Há algo de errado com essa forma de julgar: para as mulheres parecem realmente não valer a disponibilidade para o perdão, a prática da ternura, a distinção entre pecado e crime.
IHU
Realmente parece que ainda teremos que esperar para obter do Papa Francisco um olhar de verdadeira compreensão para com as mulheres. Tivemos a prova disso na longa e interessante entrevista concedida em espanhol a Nicole Winfield, correspondente da Associated Press. Os temas abordados são tantos - a morte de Bento XVI, a liberdade de criticar o pontífice, a próxima viagem à África, a guerra na Ucrânia, os abusos, o caso Rupnik - mas entre as declarações do Papa Bergoglio a que foi imediatamente lançada, e que repercutiu no mundo inteiro, é a frase em que o Papa diz que “ser homossexual não é um crime. Não é um crime. Sim, mas é pecado. Bem, primeiro vamos distinguir entre pecado e crime. Mas é pecado também a falta de caridade para com o próximo”, acrescentou. Referindo-se aos bispos de países onde a homossexualidade é considerada um crime, Francisco disse que “até o bispo tem um caminho de conversão”, e acrescentou: “Mas ternura, por favor, ternura, como Deus tem para cada um de nós”. Afirmações totalmente compartilháveis, certamente inspiradas por um sentimento de misericórdia e, de fato, as mídias exultaram com essa nova abertura.

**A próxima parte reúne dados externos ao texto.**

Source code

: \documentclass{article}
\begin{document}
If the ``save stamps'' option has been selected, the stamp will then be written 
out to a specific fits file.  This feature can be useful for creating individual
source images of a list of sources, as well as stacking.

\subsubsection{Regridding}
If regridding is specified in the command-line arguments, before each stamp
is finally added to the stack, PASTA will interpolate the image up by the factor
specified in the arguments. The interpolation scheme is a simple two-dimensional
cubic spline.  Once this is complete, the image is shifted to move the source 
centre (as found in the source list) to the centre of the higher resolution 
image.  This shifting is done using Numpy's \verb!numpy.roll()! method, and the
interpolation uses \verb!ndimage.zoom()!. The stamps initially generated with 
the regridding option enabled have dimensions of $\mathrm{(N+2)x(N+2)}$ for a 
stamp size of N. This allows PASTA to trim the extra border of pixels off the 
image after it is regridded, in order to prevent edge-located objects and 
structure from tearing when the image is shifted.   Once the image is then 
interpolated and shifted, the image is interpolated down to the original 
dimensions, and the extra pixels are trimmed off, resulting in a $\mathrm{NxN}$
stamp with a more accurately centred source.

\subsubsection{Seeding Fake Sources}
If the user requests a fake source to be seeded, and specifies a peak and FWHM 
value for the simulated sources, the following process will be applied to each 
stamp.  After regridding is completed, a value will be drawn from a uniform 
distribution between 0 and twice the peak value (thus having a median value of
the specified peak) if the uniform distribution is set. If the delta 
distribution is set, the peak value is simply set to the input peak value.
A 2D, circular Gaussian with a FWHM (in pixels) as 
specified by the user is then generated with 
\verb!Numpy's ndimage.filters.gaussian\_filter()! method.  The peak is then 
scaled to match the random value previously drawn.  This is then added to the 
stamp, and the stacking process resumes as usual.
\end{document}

O comentário é de Lucetta Scaraffia, historiadora italiana, membro do Comitê Italiano de Bioética e professora da Universidade de Roma La Sapienza, publicado por La Stampa, 26-01-2023. A tradução é de Luisa Rabolini.
Mas para as mulheres que abortam, por outro lado, essa distinção entre crime e pecado não vale: de fato, a instituição eclesiástica sanciona severamente os países que descriminalizam o aborto, considerando-o um crime contra a vida. E nesse caso as leis devem punir a pecadora. Mas o próprio Papa denuncia severamente quem faz aborto, porque já disse várias vezes que é como recorrer a um assassino de aluguel para resolver um problema. Precisamente isso seria o aborto para o Papa Francisco. Tanto é assim que a mulher que aborta é excomungada latae sententiae, automaticamente, ou seja, sem necessidade de uma providência que leve em conta a gravidade do caso específico. Mas também quem abusa de um menor é automaticamente excomungado apenas no caso do abuso ocorrer durante a confissão, e se o sacerdote absolver aquele que é considerado seu cúmplice na transgressão do sexto mandamento, que impõe não cometer atos impuros. Caso contrário, é um pecado simples, que por isso mesmo não se recomenda denunciar à justiça civil.

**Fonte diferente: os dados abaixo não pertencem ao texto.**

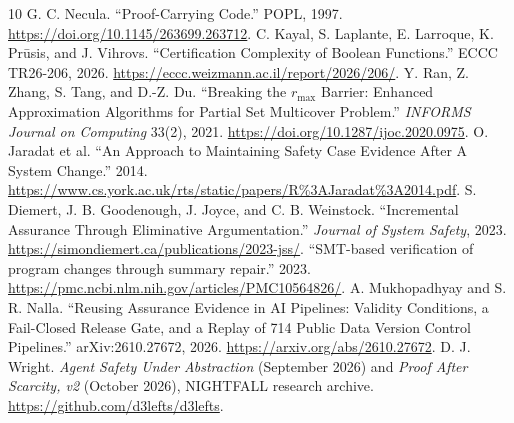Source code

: \documentclass[11pt]{article}
\begin{document}
\begin{thebibliography}{10}\small
{} G. C. Necula. ``Proof-Carrying Code.'' POPL, 1997. \url{https://doi.org/10.1145/263699.263712}.
 C. Kayal, S. Laplante, E. Larroque, K. Pr\=usis, and J. Vihrovs. ``Certification Complexity of Boolean Functions.'' ECCC TR26-206, 2026. \url{https://eccc.weizmann.ac.il/report/2026/206/}.
 Y. Ran, Z. Zhang, S. Tang, and D.-Z. Du. ``Breaking the $r_{\max}$ Barrier: Enhanced Approximation Algorithms for Partial Set Multicover Problem.'' \emph{INFORMS Journal on Computing} 33(2), 2021. \url{https://doi.org/10.1287/ijoc.2020.0975}.
 O. Jaradat et al. ``An Approach to Maintaining Safety Case Evidence After A System Change.'' 2014. \url{https://www.cs.york.ac.uk/rts/static/papers/R%3AJaradat%3A2014.pdf}.
 S. Diemert, J. B. Goodenough, J. Joyce, and C. B. Weinstock. ``Incremental Assurance Through Eliminative Argumentation.'' \emph{Journal of System Safety}, 2023. \url{https://simondiemert.ca/publications/2023-jss/}.
 ``SMT-based verification of program changes through summary repair.'' 2023. \url{https://pmc.ncbi.nlm.nih.gov/articles/PMC10564826/}.
 A. Mukhopadhyay and S. R. Nalla. ``Reusing Assurance Evidence in AI Pipelines: Validity Conditions, a Fail-Closed Release Gate, and a Replay of 714 Public Data Version Control Pipelines.'' arXiv:2610.27672, 2026. \url{https://arxiv.org/abs/2610.27672}.
 D. J. Wright. \emph{Agent Safety Under Abstraction} (September 2026) and \emph{Proof After Scarcity, v2} (October 2026), NIGHTFALL research archive. \url{https://github.com/d3lefts/d3lefts}.
\end{thebibliography}
\end{document}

Não, há algo de errado com essa forma de julgar: para as mulheres parecem realmente não valer a disponibilidade para o perdão, a prática da ternura, a distinção entre pecado e crime. E certamente não basta colocar algumas mulheres aqui e ali em posições de prestígio dentro da igreja para mudar uma situação tão injusta e inaceitável. De fato, a misericórdia não deve ser exercida de vez em quando, mas deve se estender a todos.